Last year was a hard act to top. Andre Agassi’s three-match run to his retirement and then his final-match speech were great theater. But right from the Aug. 27 start, there was a lot going on here this year.

The late Althea Gibson was honored on the 50th anniversary of the year she became the first black player to win a U.S. national title. Later, Serena and Venus Williams made it to the quarterfinals and semifinals, respectively, and much was made of the barrier-breaking that Gibson had done for them.

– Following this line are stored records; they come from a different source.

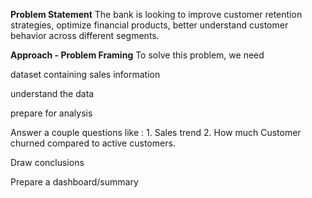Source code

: **Problem Statement**
The bank is looking to improve customer retention strategies, optimize financial products, better understand customer behavior across different segments.

**Approach - Problem Framing**
To solve this problem, we need

dataset containing sales information

understand the data

prepare for analysis

Answer a couple questions like : 1. Sales trend 2. How much Customer churned compared to active customers.

Draw conclusions

Prepare a dashboard/summary
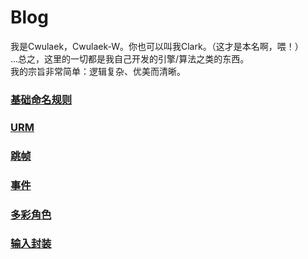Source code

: # Blog

我是Cwulaek，Cwulaek-W。你也可以叫我Clark。（这才是本名啊，喂！）  
...总之，这里的一切都是我自己开发的引擎/算法之类的东西。  
我的宗旨非常简单：逻辑复杂、优美而清晰。

### [基础命名规则](./Basical%20Naming%20Rules/)  

### [URM](./URM/)  

### [跳帧](./Frame%20Skipping/)  

### [事件](./Event%20Attached/)  

### [多彩角色](./Colorful%20Costumes/)  

### [输入封装](./Input%20Gathering/)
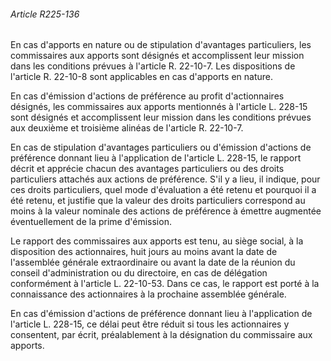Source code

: ###### Article R225-136

En cas d'apports en nature ou de stipulation d'avantages particuliers, les commissaires aux apports sont désignés et accomplissent leur mission dans les conditions prévues à l'article R. 22-10-7. Les dispositions de l'article R. 22-10-8 sont applicables en cas d'apports en nature.

En cas d'émission d'actions de préférence au profit d'actionnaires désignés, les commissaires aux apports mentionnés à l'article L. 228-15 sont désignés et accomplissent leur mission dans les conditions prévues aux deuxième et troisième alinéas de l'article R. 22-10-7.

En cas de stipulation d'avantages particuliers ou d'émission d'actions de préférence donnant lieu à l'application de l'article L. 228-15, le rapport décrit et apprécie chacun des avantages particuliers ou des droits particuliers attachés aux actions de préférence. S'il y a lieu, il indique, pour ces droits particuliers, quel mode d'évaluation a été retenu et pourquoi il a été retenu, et justifie que la valeur des droits particuliers correspond au moins à la valeur nominale des actions de préférence à émettre augmentée éventuellement de la prime d'émission.

Le rapport des commissaires aux apports est tenu, au siège social, à la disposition des actionnaires, huit jours au moins avant la date de l'assemblée générale extraordinaire ou avant la date de la réunion du conseil d'administration ou du directoire, en cas de délégation conformément à l'article L. 22-10-53. Dans ce cas, le rapport est porté à la connaissance des actionnaires à la prochaine assemblée générale.

En cas d'émission d'actions de préférence donnant lieu à l'application de l'article L. 228-15, ce délai peut être réduit si tous les actionnaires y consentent, par écrit, préalablement à la désignation du commissaire aux apports.

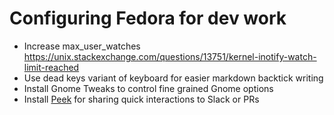 # Configuring Fedora for dev work


* Increase max_user_watches https://unix.stackexchange.com/questions/13751/kernel-inotify-watch-limit-reached
* Use dead keys variant of keyboard for easier markdown backtick writing
* Install Gnome Tweaks to control fine grained Gnome options
* Install [Peek](https://github.com/phw/peek) for sharing quick interactions to Slack or PRs
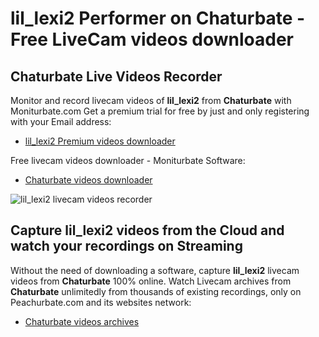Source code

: # lil_lexi2 Performer on Chaturbate - Free LiveCam videos downloader

## Chaturbate Live Videos Recorder

Monitor and record livecam videos of **lil_lexi2** from **Chaturbate** with Moniturbate.com
Get a premium trial for free by just and only registering with your Email address:
* [lil_lexi2 Premium videos downloader](https://moniturbate.com/request-demo-licence-key.html)

Free livecam videos downloader - Moniturbate Software:
* [Chaturbate videos downloader](https://moniturbate.com/moniturbate-download-software.html)

![lil_lexi2 livecam videos recorder](https://peachurnet.com/templates/moniturbate-software.png)


## Capture lil_lexi2 videos from the Cloud and watch your recordings on Streaming

Without the need of downloading a software, capture **lil_lexi2** livecam videos from **Chaturbate** 100% online.
Watch Livecam archives from **Chaturbate** unlimitedly from thousands of existing recordings, only on Peachurbate.com and its websites network:
* [Chaturbate videos archives](https://peachurnet.com/)
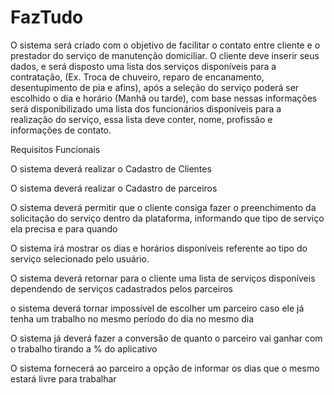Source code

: # FazTudo

O sistema será criado com o objetivo de facilitar o contato entre cliente e o prestador do serviço de manutenção domiciliar. 
O cliente deve inserir seus dados, e será disposto uma lista dos serviços disponíveis para a contratação, 
(Ex. Troca de chuveiro, reparo de encanamento, desentupimento de pia e afins), após a seleção do serviço poderá ser escolhido o dia e horário (Manhã ou tarde), 
com base nessas informações será disponibilizado uma lista dos funcionários disponíveis para a realização do serviço, 
essa lista deve conter, nome, profissão e informações de contato.

Requisitos Funcionais


O sistema deverá realizar o Cadastro de Clientes

O sistema deverá realizar o Cadastro de  parceiros

O sistema deverá permitir que o cliente consiga fazer o preenchimento da solicitação do serviço dentro da plataforma, informando que tipo de serviço ela precisa e para quando

O sistema irá mostrar os dias e horários disponíveis referente ao tipo do serviço selecionado pelo usuário. 

O sistema deverá retornar para o cliente uma lista de serviços disponíveis dependendo  de serviços cadastrados pelos parceiros

o sistema deverá tornar impossível de escolher um parceiro caso ele já tenha um trabalho no mesmo período do dia no mesmo dia 

O sistema já deverá fazer a conversão de quanto o parceiro vai ganhar com o trabalho tirando a % do aplicativo

O sistema fornecerá ao parceiro a opção de informar os dias que o mesmo estará livre para trabalhar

There was the cloud of gambling that Russia’s Nikolay Davydenko brought with him from a recent tournament in Poland, where lots of money was bet on his opponent after Davydenko won the first set in a match he eventually defaulted with an injury. The press did its best to grill him here, even as he won all the way to the semifinals. But his broken English broke our spirits. The ATP will interview him on the subject next week, presumably with good translators.

U.S. favorite James Blake had a nice run until Tommy Haas knocked him out, and the tournament became 50% quieter with the departure of Blake’s dressed-alike rooting section, the J-Block. They were loyal and spirited, as well as sophomoric and annoying.

About the time Maria Sharapova was being deprived of a chance to defend her women’s title by an 18-year-old from Poland named Agnieszka Radwanska, who has pet rats named Flippy and Floppy, the tall tree fresh out of the University of Georgia, John Isner, was dropping 140-mph serves from his 6-foot-9 frame and actually taking a set off Federer.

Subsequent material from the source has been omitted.